As for LotR, I think it turned out great, CGI and all. Viggo has always preferred his more simplistic, artistic films.
 
I was coming here to post that article : lol He's bang on the money imo. Hobbit films are decent but feel more like cartoons than a grounded world.
 
I'm going into this very cautiously without getting up expectations. After DoS, it'll take a lot for this movie to redeem the trilogy. Just too many missteps and silly story changes that made DoS feel like a different movie, completely foreign to Tolkien lore. :(
 
PJ not only has to appeal to Tolkien fans, but to the masses as well if he wants the movie to sell well. If he would've made ONE movie and made it like the book, it would've been boring to most. With this one, you get more Smaug and bigger battles. Both which I'm happy about. Sure, there are a few things that I would've tweaked out, but I feel that way with most movies.
 
Viggo didn't really say anything bad as I've seen some say. He just said he like FOTR a little more because it has just a little less CGI. All three movies are amazing so I have no real complaints about how they look. As far as the chaos he talks about we all know by watching the behind-the-scenes stuff that it was chaos making these films. So again I don't see anything bad about what he said. In regards to The Hobbit films. They've been fantastic as a whole. Sure there are things I'd change but I feel as a whole they are doing a fine job representing the material. I do think these films require more CGI than some of the other films because of the places they had to go. So I expect this film to be another winner like the previous five.
 
i have to admit i was really disappointed in DOS. some stuff was great but by the time they reach lake-town i was ready to call it quits
If it wasn't because I wanted to see the dragon i dont know if i could keep going. If i watch the movie again i might skip the lake-town scenes.

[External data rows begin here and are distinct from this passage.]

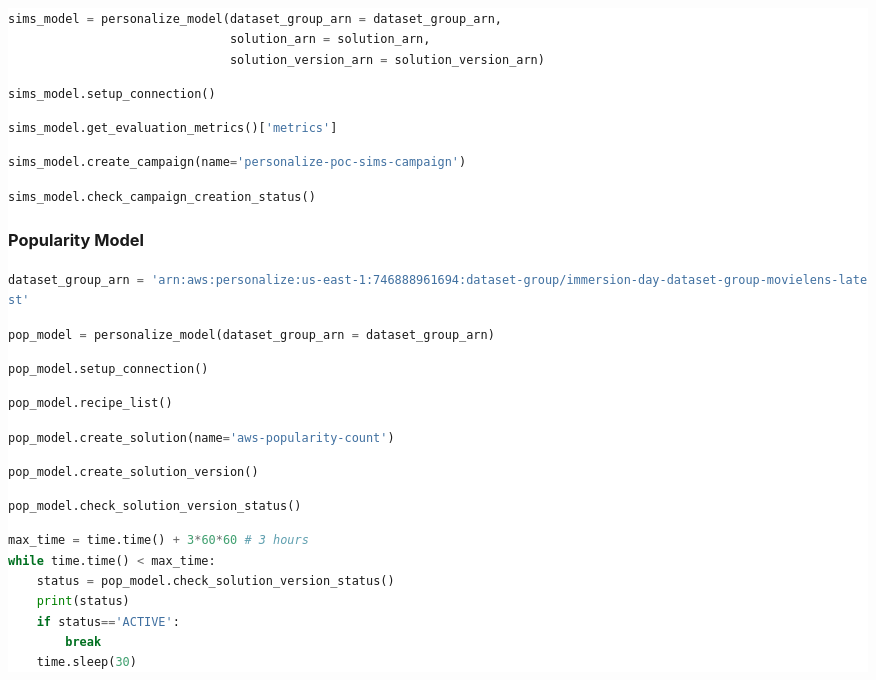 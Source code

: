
 ```python id="4KNxZdOaEBab"
sims_model = personalize_model(dataset_group_arn = dataset_group_arn,
                               solution_arn = solution_arn,
                               solution_version_arn = solution_version_arn)
```

```python colab={"base_uri": "https://localhost:8080/"} id="1pwlsB7rG_G1" executionInfo={"status": "ok", "timestamp": 1630179471709, "user_tz": -330, "elapsed": 626, "user": {"displayName": "Sparsh Agarwal", "photoUrl": "", "userId": "13037694610922482904"}} outputId="819a88b6-822d-468e-a2d4-cbdc31449d31"
sims_model.setup_connection()
```

```python colab={"base_uri": "https://localhost:8080/"} id="FBLgN0lVE433" executionInfo={"status": "ok", "timestamp": 1630179296022, "user_tz": -330, "elapsed": 681, "user": {"displayName": "Sparsh Agarwal", "photoUrl": "", "userId": "13037694610922482904"}} outputId="faa59be6-996c-4823-809f-b3cc8fcde60d"
sims_model.get_evaluation_metrics()['metrics']
```

```python id="jjL3Rs04G92e"
sims_model.create_campaign(name='personalize-poc-sims-campaign')
```

```python colab={"base_uri": "https://localhost:8080/", "height": 35} id="LLQ4KsAMHszO" executionInfo={"status": "ok", "timestamp": 1630179475228, "user_tz": -330, "elapsed": 645, "user": {"displayName": "Sparsh Agarwal", "photoUrl": "", "userId": "13037694610922482904"}} outputId="eb0fd625-669f-4cef-93ba-adebbc430ba7"
sims_model.check_campaign_creation_status()
```


### Popularity Model


```python id="sCvbfI0iJvwU"
dataset_group_arn = 'arn:aws:personalize:us-east-1:746888961694:dataset-group/immersion-day-dataset-group-movielens-latest'
```

```python id="HKXUty7JJvwV"
pop_model = personalize_model(dataset_group_arn = dataset_group_arn)
```

```python colab={"base_uri": "https://localhost:8080/"} id="ebzHhXvZJ0Ci" executionInfo={"status": "ok", "timestamp": 1630179604071, "user_tz": -330, "elapsed": 444, "user": {"displayName": "Sparsh Agarwal", "photoUrl": "", "userId": "13037694610922482904"}} outputId="05ce6973-361b-4e3d-a30f-8c1e0edec816"
pop_model.setup_connection()
```

```python colab={"base_uri": "https://localhost:8080/"} id="1VHljedrJ24j" executionInfo={"status": "ok", "timestamp": 1630177566106, "user_tz": -330, "elapsed": 616, "user": {"displayName": "Sparsh Agarwal", "photoUrl": "", "userId": "13037694610922482904"}} outputId="01a268b2-d3fa-4b8a-f71e-9bee249b4414"
pop_model.recipe_list()
```

```python id="JeB8mAw3KCzT"
pop_model.create_solution(name='aws-popularity-count')
```

```python id="ffwZch3QKTCi"
pop_model.create_solution_version()
```




```python colab={"base_uri": "https://localhost:8080/", "height": 35} id="X1DyBLMwKWDr" executionInfo={"status": "ok", "timestamp": 1630177693894, "user_tz": -330, "elapsed": 12, "user": {"displayName": "Sparsh Agarwal", "photoUrl": "", "userId": "13037694610922482904"}} outputId="ee9452bc-2ef0-4efc-f330-f8233d7219a1"
pop_model.check_solution_version_status()
```

```python colab={"base_uri": "https://localhost:8080/"} id="mdTDH11bLE9A" executionInfo={"status": "ok", "timestamp": 1630178748944, "user_tz": -330, "elapsed": 721732, "user": {"displayName": "Sparsh Agarwal", "photoUrl": "", "userId": "13037694610922482904"}} outputId="4e252ac1-670e-4735-d4fe-03599adf144e"
max_time = time.time() + 3*60*60 # 3 hours
while time.time() < max_time: 
    status = pop_model.check_solution_version_status()
    print(status)
    if status=='ACTIVE':
        break
    time.sleep(30)
```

and even the glorious smaug scenes went for too long. his conversation with bilbo was pretty amazing but when he kept chasing the dwarfs I was restless. the first time that one of these movies felt like a bitter sweet experience for me.
 
Not for me... more Smaug = win! EE cut with 30 minutes of Smaug sleeping and occasionally twitching... bought. :lol
 
Not for me... more Smaug = win! EE cut with 30 minutes of Smaug sleeping and occasionally twitching... bought. :lol

There's going to be 25 more mins in the DOS EE but I don't think it will be all Smaug. :lol Hopefully lots of slower character moments as I think that balances out what we got in the TE quite well.
 
There's going to be 25 more mins in the DOS EE but I don't think it will be all Smaug. :lol Hopefully lots of slower character moments as I think that balances out what we got in the TE quite well.

That's awesome, seeing Smaug on the big screen really did make me feel like a kid, more so even than any comic book movie ever has, maybe I 'over connected' but it really was one of those " this is happening and I'm getting to see it"

I can't think of a lot of stuff that has hit me like that as an adult.
 
That's awesome, seeing Smaug on the big screen really did make me feel like a kid, more so even than any comic book movie ever has, maybe I 'over connected' but it really was one of those " this is happening and I'm getting to see it"

I can't think of a lot of stuff that has hit me like that as an adult.

I agree. I'm excited to see what they add and of course take out. There are some changes (shortening the chase stuff a bit) that I'd like to see but as a whole I want slower moments like more time with Beorn. Seeing Smaug come to life was a pretty damn cool moment. In the end this Trilogy while not the level of LOTR has been a damn good set of films and deserving of being in the same universe.